DATA IN THIS EXERCISE —
★ ★ ★

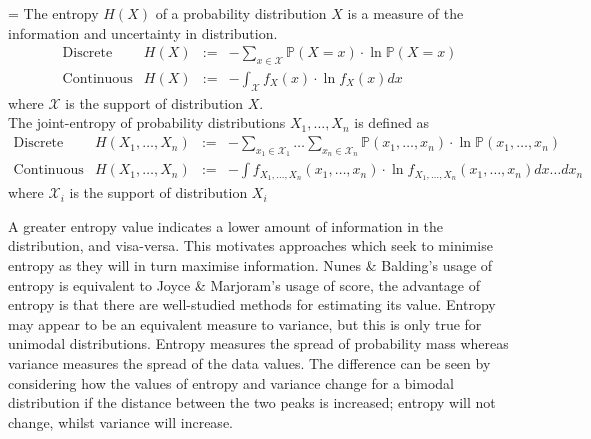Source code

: \documentclass[11pt,a4paper]{article}
\newcommand*{\prob}{\mathbb{P}}
\theoremstyle{break}
\begin{document}
  \begin{box_definition}
    \everymath={\displaystyle}
    The entropy $H(X)$ of a probability distribution $X$ is a measure of the information and uncertainty in distribution.
    \[\begin{array}{rrcl}
      \text{Discrete}&H(X)&:=&-\sum_{x\in\mathcal{X}}\prob(X=x)\cdot\ln\prob(X=x)\\
      \text{Continuous}&H(X)&:=&-\int_{\mathcal{X}}f_X(x)\cdot\ln f_X(x)dx
    \end{array}\]
    where $\mathcal{X}$ is the support of distribution $X$.\\
    The joint-entropy of probability distributions $X_1,\dots,X_n$ is defined as
    \[\begin{array}{rrcl}
      \text{Discrete}&H(X_1,\dots,X_n)&:=&-\sum_{x_1\in\mathcal{X}_1}\dots\sum_{x_n\in\mathcal{X}_n}\prob(x_1,\dots,x_n)\cdot\ln\prob(x_1,\dots,x_n)\\
      \text{Continuous}&H(X_1,\dots,X_n)&:=&-\int f_{X_1,\dots,X_n}(x_1,\dots,x_n)\cdot\ln f_{X_1,\dots,X_n}(x_1,\dots,x_n)dx\dots dx_n
    \end{array}\]
    where $\mathcal{X}_i$ is the support of distribution $X_i$
  \end{box_definition}

  \par A greater entropy value indicates a lower amount of information in the distribution, and visa-versa. This motivates approaches which seek to minimise entropy as they will in turn maximise information. Nunes \& Balding's usage of entropy is equivalent to Joyce \& Marjoram's usage of score, the advantage of entropy is that there are well-studied methods for estimating its value. Entropy may appear to be an equivalent measure to variance, but this is only true for unimodal distributions. Entropy measures the spread of probability mass whereas variance measures the spread of the data values. The difference can be seen by considering how the values of entropy and variance change for a bimodal distribution if the distance between the two peaks is increased; entropy will not change, whilst variance will increase.

\end{document}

★ ★ ★

INSTRUCTIONS TO FOLLOW — Would you please reproduce every line from the one containing "The joint-entropy of" through the final line of the listing, and only those lines?

RESPONSE —
    The joint-entropy of probability distributions $X_1,\dots,X_n$ is defined as
    \[\begin{array}{rrcl}
      \text{Discrete}&H(X_1,\dots,X_n)&:=&-\sum_{x_1\in\mathcal{X}_1}\dots\sum_{x_n\in\mathcal{X}_n}\prob(x_1,\dots,x_n)\cdot\ln\prob(x_1,\dots,x_n)\\
      \text{Continuous}&H(X_1,\dots,X_n)&:=&-\int f_{X_1,\dots,X_n}(x_1,\dots,x_n)\cdot\ln f_{X_1,\dots,X_n}(x_1,\dots,x_n)dx\dots dx_n
    \end{array}\]
    where $\mathcal{X}_i$ is the support of distribution $X_i$
  \end{box_definition}

  \par A greater entropy value indicates a lower amount of information in the distribution, and visa-versa. This motivates approaches which seek to minimise entropy as they will in turn maximise information. Nunes \& Balding's usage of entropy is equivalent to Joyce \& Marjoram's usage of score, the advantage of entropy is that there are well-studied methods for estimating its value. Entropy may appear to be an equivalent measure to variance, but this is only true for unimodal distributions. Entropy measures the spread of probability mass whereas variance measures the spread of the data values. The difference can be seen by considering how the values of entropy and variance change for a bimodal distribution if the distance between the two peaks is increased; entropy will not change, whilst variance will increase.

\end{document}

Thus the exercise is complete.